EXERCISE REQUIREMENTS -> Return exactly the lines from the start of the records below through the line containing "###Our mission is", both ends included, and leave out the pictures.

EXTRACTED MATERIAL ->
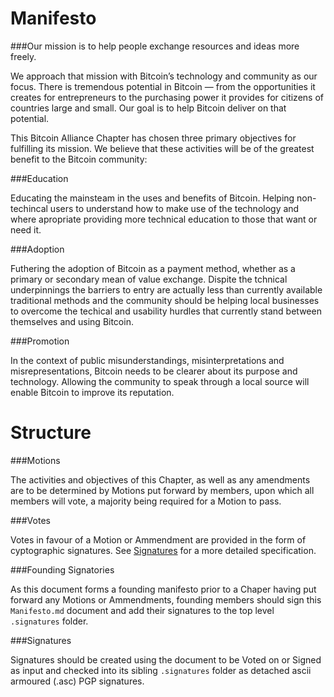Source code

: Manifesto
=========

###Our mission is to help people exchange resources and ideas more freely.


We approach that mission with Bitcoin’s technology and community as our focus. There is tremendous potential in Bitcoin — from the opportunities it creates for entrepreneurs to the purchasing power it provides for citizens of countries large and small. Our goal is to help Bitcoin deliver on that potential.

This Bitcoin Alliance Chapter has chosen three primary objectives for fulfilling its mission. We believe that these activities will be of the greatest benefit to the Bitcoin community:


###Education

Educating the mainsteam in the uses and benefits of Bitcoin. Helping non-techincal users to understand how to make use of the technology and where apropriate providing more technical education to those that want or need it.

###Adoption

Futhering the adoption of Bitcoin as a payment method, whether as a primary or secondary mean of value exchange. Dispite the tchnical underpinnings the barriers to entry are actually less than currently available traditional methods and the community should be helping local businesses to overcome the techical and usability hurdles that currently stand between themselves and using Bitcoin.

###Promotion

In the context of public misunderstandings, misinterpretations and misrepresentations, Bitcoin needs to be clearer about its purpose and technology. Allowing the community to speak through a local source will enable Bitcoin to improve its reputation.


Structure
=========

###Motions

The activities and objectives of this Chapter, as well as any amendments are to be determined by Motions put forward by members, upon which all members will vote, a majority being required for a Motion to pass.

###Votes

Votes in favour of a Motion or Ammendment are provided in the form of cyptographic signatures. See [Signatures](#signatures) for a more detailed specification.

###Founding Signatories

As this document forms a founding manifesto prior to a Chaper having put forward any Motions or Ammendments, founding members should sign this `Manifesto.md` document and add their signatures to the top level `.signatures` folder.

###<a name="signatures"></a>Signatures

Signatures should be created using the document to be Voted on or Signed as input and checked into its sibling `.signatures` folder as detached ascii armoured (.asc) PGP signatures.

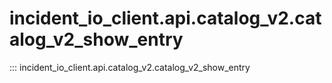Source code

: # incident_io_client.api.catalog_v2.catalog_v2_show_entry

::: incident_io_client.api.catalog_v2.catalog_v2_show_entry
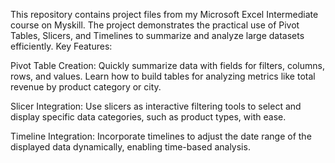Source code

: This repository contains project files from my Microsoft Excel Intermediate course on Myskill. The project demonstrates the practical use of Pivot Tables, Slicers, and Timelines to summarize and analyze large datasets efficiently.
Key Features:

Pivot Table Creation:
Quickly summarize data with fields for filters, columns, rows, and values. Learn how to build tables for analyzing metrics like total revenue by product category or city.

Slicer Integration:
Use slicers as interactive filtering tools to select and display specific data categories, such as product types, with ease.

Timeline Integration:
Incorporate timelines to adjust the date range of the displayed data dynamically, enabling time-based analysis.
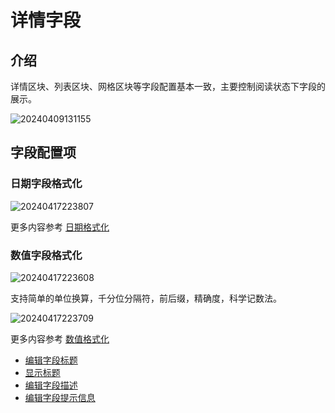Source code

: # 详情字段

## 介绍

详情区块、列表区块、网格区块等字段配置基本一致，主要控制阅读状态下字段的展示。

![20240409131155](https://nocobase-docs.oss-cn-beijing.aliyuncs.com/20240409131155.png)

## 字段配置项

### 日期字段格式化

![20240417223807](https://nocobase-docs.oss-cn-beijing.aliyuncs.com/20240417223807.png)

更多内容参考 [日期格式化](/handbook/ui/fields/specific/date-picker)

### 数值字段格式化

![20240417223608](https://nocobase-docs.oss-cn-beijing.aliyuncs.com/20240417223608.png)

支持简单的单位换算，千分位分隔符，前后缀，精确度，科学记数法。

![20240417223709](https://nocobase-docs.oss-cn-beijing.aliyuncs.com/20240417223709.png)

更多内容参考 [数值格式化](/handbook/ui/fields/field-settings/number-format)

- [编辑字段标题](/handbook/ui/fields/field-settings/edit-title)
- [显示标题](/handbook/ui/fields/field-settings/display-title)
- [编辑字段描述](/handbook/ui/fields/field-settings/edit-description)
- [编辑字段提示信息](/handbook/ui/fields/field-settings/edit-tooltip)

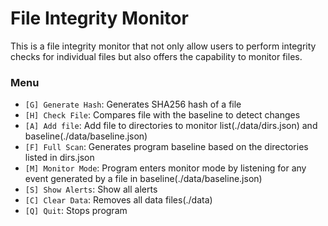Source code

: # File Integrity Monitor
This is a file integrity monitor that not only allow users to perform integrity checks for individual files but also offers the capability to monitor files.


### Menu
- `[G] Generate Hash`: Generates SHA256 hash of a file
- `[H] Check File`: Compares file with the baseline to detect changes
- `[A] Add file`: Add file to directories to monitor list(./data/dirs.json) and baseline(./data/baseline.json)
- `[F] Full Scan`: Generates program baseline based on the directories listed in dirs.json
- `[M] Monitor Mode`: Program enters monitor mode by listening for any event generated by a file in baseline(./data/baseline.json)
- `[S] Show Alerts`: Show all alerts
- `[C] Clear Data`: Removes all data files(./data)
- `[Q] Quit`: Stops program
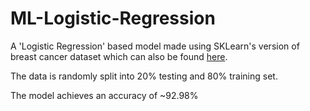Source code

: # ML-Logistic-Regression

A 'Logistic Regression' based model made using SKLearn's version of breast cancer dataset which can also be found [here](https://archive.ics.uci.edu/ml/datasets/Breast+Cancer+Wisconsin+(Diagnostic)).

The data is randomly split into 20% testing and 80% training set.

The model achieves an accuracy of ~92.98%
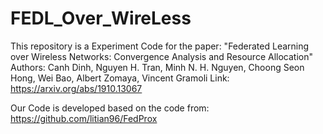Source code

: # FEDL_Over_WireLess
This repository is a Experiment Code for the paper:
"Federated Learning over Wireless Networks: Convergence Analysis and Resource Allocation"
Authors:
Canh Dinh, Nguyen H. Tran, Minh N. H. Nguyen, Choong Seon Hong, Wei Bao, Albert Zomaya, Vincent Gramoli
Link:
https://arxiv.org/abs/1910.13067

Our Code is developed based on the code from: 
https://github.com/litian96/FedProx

RESULT FOR THIS EXERCISE ->
Source code

: Manifesto
=========

###Our mission is to help people exchange resources and ideas more freely.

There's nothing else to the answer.